Cuando las promesas se quedan en palabras vacías
¿Alguna vez has esperado que alguien cumpla lo que te prometió y simplemente no lo hizo? Duele. No solo por el hecho de que las expectativas se queden en el aire, sino porque se tambalea algo más profundo: la confianza.
Las promesas, aunque parezcan pequeñas, tienen peso. Cuando una persona dice que va a hacer algo, está construyendo una imagen ante los demás —y ante sí misma—. Cumplirla refuerza la credibilidad; incumplirla, en cambio, abre una grieta difícil de reparar.
¿Qué pasa cuando no cumples lo que prometes?No se trata solo de un “lo siento, me equivoqué”. El impacto va más allá. Los demás empiezan a dudar de tus palabras, incluso de tus intenciones. Y no solo eso: tú también empiezas a cuestionarte. Cada vez que fallas en una promesa, tu autoestima se resiente un poco más. “¿Por qué dije eso si no lo iba a hacer?”, es una pregunta que pesa.
El enojo de los demás es natural.
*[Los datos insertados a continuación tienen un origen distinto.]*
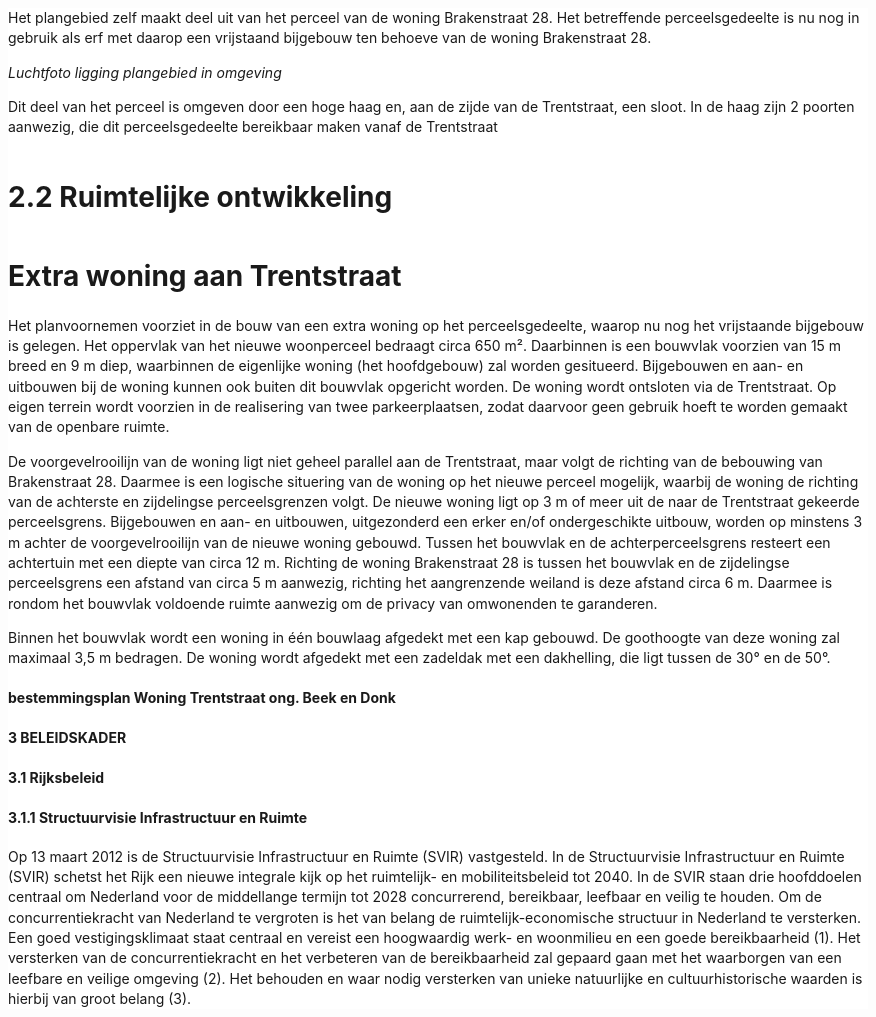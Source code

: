 Het plangebied zelf maakt deel uit van het perceel van de woning Brakenstraat 28. Het betreffende perceelsgedeelte is nu nog in gebruik als erf met daarop een vrijstaand bijgebouw ten behoeve van de woning Brakenstraat 28.

*Luchtfoto ligging plangebied in omgeving*

Dit deel van het perceel is omgeven door een hoge haag en, aan de zijde van de Trentstraat, een sloot. In de haag zijn 2 poorten aanwezig, die dit perceelsgedeelte bereikbaar maken vanaf de Trentstraat

# <span id="page-8-0"></span>2.2 Ruimtelijke ontwikkeling

# Extra woning aan Trentstraat

Het planvoornemen voorziet in de bouw van een extra woning op het perceelsgedeelte, waarop nu nog het vrijstaande bijgebouw is gelegen. Het oppervlak van het nieuwe woonperceel bedraagt circa 650 m². Daarbinnen is een bouwvlak voorzien van 15 m breed en 9 m diep, waarbinnen de eigenlijke woning (het hoofdgebouw) zal worden gesitueerd. Bijgebouwen en aan- en uitbouwen bij de woning kunnen ook buiten dit bouwvlak opgericht worden. De woning wordt ontsloten via de Trentstraat. Op eigen terrein wordt voorzien in de realisering van twee parkeerplaatsen, zodat daarvoor geen gebruik hoeft te worden gemaakt van de openbare ruimte.

De voorgevelrooilijn van de woning ligt niet geheel parallel aan de Trentstraat, maar volgt de richting van de bebouwing van Brakenstraat 28. Daarmee is een logische situering van de woning op het nieuwe perceel mogelijk, waarbij de woning de richting van de achterste en zijdelingse perceelsgrenzen volgt. De nieuwe woning ligt op 3 m of meer uit de naar de Trentstraat gekeerde perceelsgrens. Bijgebouwen en aan- en uitbouwen, uitgezonderd een erker en/of ondergeschikte uitbouw, worden op minstens 3 m achter de voorgevelrooilijn van de nieuwe woning gebouwd. Tussen het bouwvlak en de achterperceelsgrens resteert een achtertuin met een diepte van circa 12 m. Richting de woning Brakenstraat 28 is tussen het bouwvlak en de zijdelingse perceelsgrens een afstand van circa 5 m aanwezig, richting het aangrenzende weiland is deze afstand circa 6 m. Daarmee is rondom het bouwvlak voldoende ruimte aanwezig om de privacy van omwonenden te garanderen.

Binnen het bouwvlak wordt een woning in één bouwlaag afgedekt met een kap gebouwd. De goothoogte van deze woning zal maximaal 3,5 m bedragen. De woning wordt afgedekt met een zadeldak met een dakhelling, die ligt tussen de 30° en de 50°.

#### bestemmingsplan Woning Trentstraat ong. Beek en Donk

#### <span id="page-9-0"></span>3 BELEIDSKADER

#### <span id="page-9-1"></span>3.1 Rijksbeleid

#### 3.1.1 Structuurvisie Infrastructuur en Ruimte

Op 13 maart 2012 is de Structuurvisie Infrastructuur en Ruimte (SVIR) vastgesteld. In de Structuurvisie Infrastructuur en Ruimte (SVIR) schetst het Rijk een nieuwe integrale kijk op het ruimtelijk- en mobiliteitsbeleid tot 2040. In de SVIR staan drie hoofddoelen centraal om Nederland voor de middellange termijn tot 2028 concurrerend, bereikbaar, leefbaar en veilig te houden. Om de concurrentiekracht van Nederland te vergroten is het van belang de ruimtelijk-economische structuur in Nederland te versterken. Een goed vestigingsklimaat staat centraal en vereist een hoogwaardig werk- en woonmilieu en een goede bereikbaarheid (1). Het versterken van de concurrentiekracht en het verbeteren van de bereikbaarheid zal gepaard gaan met het waarborgen van een leefbare en veilige omgeving (2). Het behouden en waar nodig versterken van unieke natuurlijke en cultuurhistorische waarden is hierbij van groot belang (3).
No por justificarlo, sino por legítimo. Han depositado confianza en ti y esa confianza fue ignorada. Y la desconfianza que queda después no desaparece de la noche a la mañana. Se necesita tiempo, acciones consistentes y, sobre todo, sinceridad para volver a construir lo que se perdió.
No prometer está bien. Prometer y no cumplir, no tanto. A veces, decir “no puedo” o “no estoy seguro” es mucho más valiente —y honesto— que asentir con la cabeza sabiendo que no lo harás. La palabra de una persona es su sello. Cuidarla es cuidar la relación con los demás… y contigo mismo.